東京大学(東大)は4月25日、獲得免疫を持つ脊椎動物の中で最も進化的起源が古いとされる無顎類のヌタウナギにおいて、主要組織適合遺伝子複合体(MHC)分子の有力な候補を同定し、「ALA(allogenic leukocyte antige:アロ白血球抗原)」と命名したと発表した。
同成果は、同大大学院理学系研究科 生物化学専攻の高場啓之 大学院生、同 西住裕文 助教、同 坂野仁 名誉教授らによるもの。詳細は「Scientific Reports」に掲載された。

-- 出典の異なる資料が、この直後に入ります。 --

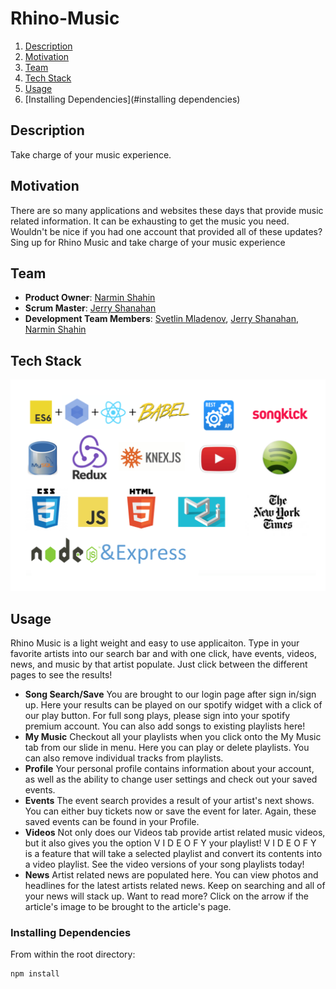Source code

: # Rhino-Music
<!-- <img src="add a logo later"/> -->

1. [Description](#description)
2. [Motivation](#motivation)
3. [Team](#team)
4. [Tech Stack](#techstack)
5. [Usage](#usage) 
6. [Installing Dependencies](#installing dependencies)

## Description
Take charge of your music experience. 

## Motivation
There are so many applications and websites these days that provide music related information. It can be exhausting to get the music you need.
Wouldn't be nice if you had one account that provided all of these updates?
Sing up for Rhino Music and take charge of your music experience 

## Team

  - __Product Owner__: [Narmin Shahin](http://github.com/narmeen12)
  - __Scrum Master__: [Jerry Shanahan](http://github.com/Jerrys914)
  - __Development Team Members__: [Svetlin Mladenov](http://github.com/sveem), [Jerry Shanahan](http://github.com/Jerrys914), [Narmin Shahin](http://github.com/narmeen12)

## Tech Stack
!['tech stack'](/client/styles/tech_stack.png)

## Usage

Rhino Music is a light weight and easy to use applicaiton. Type in your favorite artists into our search bar and with one click, have events, videos, news, and music by that artist populate. Just click between the different pages to see the results! 

- __Song Search/Save__ 
	You are brought to our login page after sign in/sign up. Here your results can be played on our spotify widget with a click of our play button. For full song plays, please sign into your spotify premium account. You can also add songs to existing playlists here!
- __My Music__
	Checkout all your playlists when you click onto the My Music tab from our slide in menu. Here you can play or delete playlists. You can also remove individual tracks from playlists.
- __Profile__ 
	Your personal profile contains information about your account, as well as the ability to change user settings and check out your saved events.
- __Events__
	The event search provides a result of your artist's next shows. You can either buy tickets now or save the event for later. Again, these saved events can be found in your Profile.
- __Videos__
	Not only does our Videos tab provide artist related music videos, but it also gives you the option V I D E O F Y your playlist! V I D E O F Y is a feature that will take a selected playlist and convert its contents into a video playlist. See the video versions of your song playlists today!
- __News__
	Artist related news are populated here. You can view photos and headlines for the latest artists related news. Keep on searching and all of your news will stack up. Want to read more? Click on the arrow if the article's image to be brought to the article's page. 

### Installing Dependencies
From within the root directory:
```sh
npm install
```




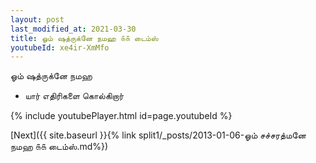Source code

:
 ```yaml
---
layout: post
last_modified_at: 2021-03-30
title: ஓம் ஷத்ருக்னே நமஹ ௧௧ டைம்ஸ்
youtubeId: xe4ir-XmMfo
---
```

 
 
 ஓம் ஷத்ருக்னே நமஹ  
 
 -  யார் எதிரிகளை கொல்கிறார் 
 
  
 
  
 
 
 
 
 
 


{% include youtubePlayer.html id=page.youtubeId %}
 
[Next]({{ site.baseurl }}{% link  split1/_posts/2013-01-06-ஓம் சச்சரத்மனே நமஹ ௧௧ டைம்ஸ்.md%})
 
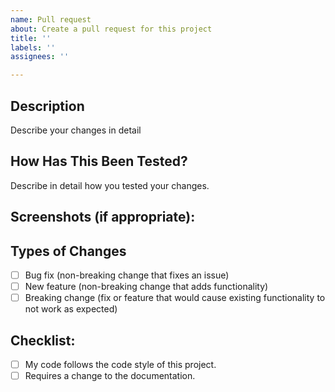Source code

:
 ```yaml
---
name: Pull request
about: Create a pull request for this project
title: ''
labels: ''
assignees: ''

---
```


## Description

Describe your changes in detail

## How Has This Been Tested?

Describe in detail how you tested your changes.

## Screenshots (if appropriate):

## Types of Changes
<!--- What types of changes does your code introduce? Put an `x` in all the boxes that apply: -->
- [ ] Bug fix (non-breaking change that fixes an issue)
- [ ] New feature (non-breaking change that adds functionality)
- [ ] Breaking change (fix or feature that would cause existing functionality to not work as expected)

## Checklist:
<!--- Go over all the following points, and put an `x` in all the boxes that apply. -->
- [ ] My code follows the code style of this project.
- [ ] Requires a change to the documentation.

脊椎動物は高次免疫機構である獲得免疫系を備えており、新奇病原体に対して一定の割合で生き残ることが出来る一方、一度罹った病気には罹りにくくなる。中でも軟骨魚類から哺乳類までの有顎類では、リンパ球がつくるイムノグロブリン(Ig)型の抗原受容体(抗体およびT細胞受容体)が獲得免疫系の中心的役割を果たしているが、無顎類(ヌタウナギやヤツメウナギ)では、variable lymphocyte receptor(VLR)と呼ばれるまったく異なる種類の抗原受容体が用いられていることが近年の研究から明らかとなり、脊椎動物とは独立して獲得免疫系を発達させて来たと考えられるようになってきた。
IgもVLRも、生後に遺伝子再編成を伴って多種多様な受容体が創り出されるが、この過程で、自分自身(自己抗原)に反応する抗原受容体も創られてしまう場合がある。

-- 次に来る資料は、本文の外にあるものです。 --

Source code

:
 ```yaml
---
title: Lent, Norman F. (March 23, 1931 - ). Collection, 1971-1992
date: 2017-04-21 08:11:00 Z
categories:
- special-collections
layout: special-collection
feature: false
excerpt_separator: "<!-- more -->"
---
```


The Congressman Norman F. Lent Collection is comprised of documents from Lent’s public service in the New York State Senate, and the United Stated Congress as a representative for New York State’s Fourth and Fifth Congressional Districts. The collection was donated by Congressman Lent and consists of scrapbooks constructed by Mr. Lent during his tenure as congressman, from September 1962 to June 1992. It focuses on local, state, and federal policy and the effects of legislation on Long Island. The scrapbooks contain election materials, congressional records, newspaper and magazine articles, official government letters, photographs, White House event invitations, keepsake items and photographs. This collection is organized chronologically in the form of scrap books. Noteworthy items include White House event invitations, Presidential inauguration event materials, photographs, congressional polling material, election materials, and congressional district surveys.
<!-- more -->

これまでの研究から、ヒトやマウスなどの有顎類では、主要組織適合遺伝子複合体(MHC)分子を介して自己抗原に反応するリンパ球が除去されること(負の選択)が知られており、MHC分子がリンパ球を中心とした獲得免疫系の中心的役割を果たしていることが判明してるが、無顎類のVLRに関しては、Igと同様の負の選択機構が存在するのか、また有顎類のMHC分子に相当する分子が存在するのかどうかは不明のままであった。
そこで研究グループは今回、ヌタウナギの抗体であるVLR-Bと白血球を用いた血清学的試験を行い、VLRに負の選択が存在するかどうかの検証を行ったところ、VLR-Bは別個体の白血球に反応するが、自分の白血球には反応しないことから、ヌタウナギのVLRにおいても負の選択が存在し、自己反応性のリンパ球が排除されていることが示唆されたという。

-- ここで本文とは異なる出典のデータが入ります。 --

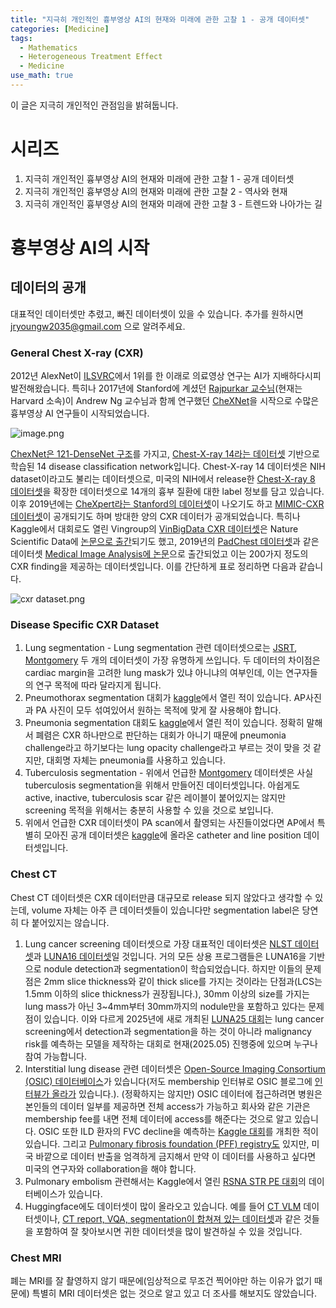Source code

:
 ```yaml
---
title: "지극히 개인적인 흉부영상 AI의 현재와 미래에 관한 고찰 1 - 공개 데이터셋"
categories: [Medicine]
tags:
  - Mathematics
  - Heterogeneous Treatment Effect
  - Medicine
use_math: true
---
```


이 글은 지극히 개인적인 관점임을 밝혀둡니다.

# 시리즈
1. 지극히 개인적인 흉부영상 AI의 현재와 미래에 관한 고찰 1 - 공개 데이터셋
2. 지극히 개인적인 흉부영상 AI의 현재와 미래에 관한 고찰 2 - 역사와 현재
3. 지극히 개인적인 흉부영상 AI의 현재와 미래에 관한 고찰 3 - 트렌드와 나아가는 길

# 흉부영상 AI의 시작

## 데이터의 공개

대표적인 데이터셋만 추렸고, 빠진 데이터셋이 있을 수 있습니다. 추가를 원하시면 [jryoungw2035@gmail.com](mailto:jryoungw2035@gmail.com) 으로 알려주세요.

### General Chest X-ray (CXR)

2012년 AlexNet이 [ILSVRC](https://www.image-net.org/challenges/LSVRC/)에서 1위를 한 이래로 의료영상 연구는 AI가 지배하다시피 발전해왔습니다. 특히나 2017년에 Stanford에 계셨던 [Rajpurkar 교수님](https://pranavrajpurkar.com/)(현재는 Harvard 소속)이 Andrew Ng 교수님과 함께 연구했던 [CheXNet](https://stanfordmlgroup.github.io/projects/chexnet/)을 시작으로 수많은 흉부영상 AI 연구들이 시작되었습니다. 

![image.png](image.png)

[ChexNet은 121-DenseNet 구조](https://arxiv.org/abs/1711.05225)를 가지고, [Chest-X-ray 14라는 데이터셋](https://nihcc.app.box.com/v/ChestXray-NIHCC) 기반으로 학습된 14 disease classification network입니다. Chest-X-ray 14 데이터셋은 NIH dataset이라고도 불리는 데이터셋으로, 미국의 NIH에서 release한 [Chest-X-ray 8 데이터셋](https://arxiv.org/abs/1705.02315)을 확장한 데이터셋으로 14개의 흉부 질환에 대한 label 정보를 담고 있습니다. 이후 2019년에는 [CheXpert라는 Stanford의 데이터셋](https://arxiv.org/abs/1901.07031)이 나오기도 하고 [MIMIC-CXR 데이터셋](https://physionet.org/content/mimic-cxr/2.1.0/)이 공개되기도 하며 방대한 양의 CXR 데이터가 공개되었습니다. 특히나 Kaggle에서 대회로도 열린 Vingroup의 [VinBigData CXR 데이터셋](https://www.kaggle.com/competitions/vinbigdata-chest-xray-abnormalities-detection)은 Nature Scientific Data에 [논문으로 출간](https://www.nature.com/articles/s41597-022-01498-w)되기도 했고, 2019년의 [PadChest 데이터셋](https://arxiv.org/abs/1901.07441)과 같은 데이터셋 [Medical Image Analysis에 논문](https://www.sciencedirect.com/science/article/abs/pii/S1361841520301614)으로 출간되었고 이는 200가지 정도의 CXR finding을 제공하는 데이터셋입니다. 이를 간단하게 표로 정리하면 다음과 같습니다.

![cxr dataset.png](cxr_dataset.png)

### Disease Specific CXR Dataset

1. Lung segmentation - Lung segmentation 관련 데이터셋으로는 [JSRT](http://db.jsrt.or.jp/eng.php), [Montgomery](https://data.lhncbc.nlm.nih.gov/public/Tuberculosis-Chest-X-ray-Datasets/Montgomery-County-CXR-Set/MontgomerySet/index.html) 두 개의 데이터셋이 가장 유명하게 쓰입니다. 두 데이터의 차이점은 cardiac margin을 고려한 lung mask가 있냐 아니냐의 여부인데, 이는 연구자들의 연구 목적에 따라 달라지게 됩니다.
2. Pneumothorax segmentation 대회가 [kaggle](https://www.kaggle.com/competitions/siim-acr-pneumothorax-segmentation)에서 열린 적이 있습니다. AP사진과 PA 사진이 모두 섞여있어서 원하는 목적에 맞게 잘 사용해야 합니다.
3. Pneumonia segmentation 대회도 [kaggle](https://www.kaggle.com/competitions/rsna-pneumonia-detection-challenge)에서 열린 적이 있습니다. 정확히 말해서 폐렴은 CXR 하나만으로 판단하는 대회가 아니기 때문에 pneumonia challenge라고 하기보다는 lung opacity challenge라고 부르는 것이 맞을 것 같지만, 대회명 자체는 pneumonia를 사용하고 있습니다.
4. Tuberculosis segmentation - 위에서 언급한 [Montgomery](https://data.lhncbc.nlm.nih.gov/public/Tuberculosis-Chest-X-ray-Datasets/Montgomery-County-CXR-Set/MontgomerySet/index.html) 데이터셋은 사실 tuberculosis segmentation을 위해서 만들어진 데이터셋입니다. 아쉽게도 active, inactive, tuberculosis scar 같은 레이블이 붙어있지는 않지만 screening 목적을 위해서는 충분히 사용할 수 있을 것으로 보입니다.
5. 위에서 언급한 CXR 데이터셋이 PA scan에서 촬영되는 사진들이었다면 AP에서 특별히 모아진 공개 데이터셋은 [kaggle](https://www.kaggle.com/competitions/ranzcr-clip-catheter-line-classification)에 올라온 catheter and line position 데이터셋입니다.

### Chest CT

Chest CT 데이터셋은 CXR 데이터만큼 대규모로 release 되지 않았다고 생각할 수 있는데, volume 자체는 아주 큰 데이터셋들이 있습니다만 segmentation label은 당연히 다 붙어있지는 않습니다.

1. Lung cancer screening 데이터셋으로 가장 대표적인 데이터셋은 [NLST 데이터셋](https://www.nejm.org/doi/full/10.1056/NEJMoa1102873)과 [LUNA16 데이터셋](https://luna16.grand-challenge.org/)일 것입니다. 거의 모든 상용 프로그램들은 LUNA16을 기반으로 nodule detection과 segmentation이 학습되었습니다. 하지만 이들의 문제점은 2mm slice thickness와 같이 thick slice를 가지는 것이라는 단점과(LCS는 1.5mm 이하의 slice thickness가 권장됩니다.), 30mm 이상의 size를 가지는 lung mass가 아닌 3~4mm부터 30mm까지의 nodule만을 포함하고 있다는 문제점이 있습니다. 이와 다르게 2025년에 새로 개최된 [LUNA25 대회](https://luna25.grand-challenge.org/overview-goals/)는 lung cancer screening에서 detection과 segmentation을 하는 것이 아니라 malignancy risk를 예측하는 모델을 제작하는 대회로 현재(2025.05) 진행중에 있으며 누구나 참여 가능합니다.
2. Interstitial lung disease 관련 데이터셋은 [Open-Source Imaging Consortium (OSIC) 데이터베이스](https://www.osicild.org/)가 있습니다(저도 membership 인터뷰로 OSIC 블로그에 [인터뷰가 올라가](https://www.osicild.org/blog/20250513_spotlight_coreline) 있습니다.). (정확하지는 않지만) OSIC 데이터에 접근하려면 병원은 본인들의 데이터 일부를 제공하면 전체 access가 가능하고 회사와 같은 기관은 membership fee를 내면 전체 데이터에 access를 해준다는 것으로 알고 있습니다. OSIC 또한 ILD 환자의 FVC decline을 예측하는 [Kaggle 대회](https://www.kaggle.com/competitions/osic-pulmonary-fibrosis-progression)를 개최한 적이 있습니다. 그리고 [Pulmonary fibrosis foundation (PFF) registry도](https://www.pulmonaryfibrosis.org/) 있지만, 미국 바깥으로 데이터 반출을 엄격하게 금지해서 만약 이 데이터를 사용하고 싶다면 미국의 연구자와 collaboration을 해야 합니다.
3. Pulmonary embolism 관련해서는 Kaggle에서 열린 [RSNA STR PE 대회](https://www.kaggle.com/competitions/rsna-str-pulmonary-embolism-detection)의 데이터베이스가 있습니다.
4. Huggingface에도 데이터셋이 많이 올라오고 있습니다. 예를 들어 [CT VLM](https://huggingface.co/datasets/ibrahimhamamci/CT-RATE) 데이터셋이나, [CT report, VQA, segmentation이 합쳐져 있는 데이터셋](https://github.com/BAAI-DCAI/M3D?tab=readme-ov-file#data)과 같은 것들을 포함하여 잘 찾아보시면 귀한 데이터셋을 많이 발견하실 수 있을 것입니다.

### Chest MRI

폐는 MRI를 잘 촬영하지 않기 때문에(임상적으로 무조건 찍어야만 하는 이유가 없기 때문에) 특별히 MRI 데이터셋은 없는 것으로 알고 있고 더 조사를 해보지도 않았습니다.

この結果を受けて、VLR-Bが認識した白血球抗原の同定をさらに行ったところ、これまでNICIR3という名前で報告されていた、多型性に富む膜タンパク質がアロ白血球抗原(今回、ALAと再命名された)であることが判明したという。
さらに、複数個体のヌタウナギの血清と白血球を用いた血清交差反応テストの結果、ALAの型(ハプロタイプ)の違いの程度に依存して交差反応性が大きくなること、ならびに、VLR-Bは自己のALAには反応せず、他個体のALAに対して反応することが確認された。
これらの結果は、ALAがVLR-Bの主要な白血球抗原であることを示唆すると研究グループでは説明するほか、外来性タンパク質をヌタウナギに投与したところ、ALA陽性白血球中で取り込まれた外来性タンパク質とALAが共局在することが観察から判明しており、ALAが有顎類のMHC分子のように外来抗原の認識に関わっている可能性が強く示唆されたとする。
高等生物が獲得免疫系を手に入れたのは、約5億年前のカンブリアの大爆発の頃だと考えられているが、この獲得免疫の特徴は、リンパ球が生後抗原受容体を多種多様に創り出し、新奇の病原菌に対しても特異的に応答することが出来る点にある。また、獲得免疫系は一度侵入してきた病原菌の抗原を記憶しており、2度目の侵入では速やかに応答することも可能であるが、この機構に破綻や狂いが生じると自己免疫疾患やアレルギーの原因となることから、研究グループでは今後、無顎類でのALAの機能解析などを進めていくことで、獲得免疫の成り立ちや進化的な起源を知ることにつながるほか、将来的には組織移植時の拒絶反応や自己免疫疾患の理解にも繋がることが期待されるとコメントしている。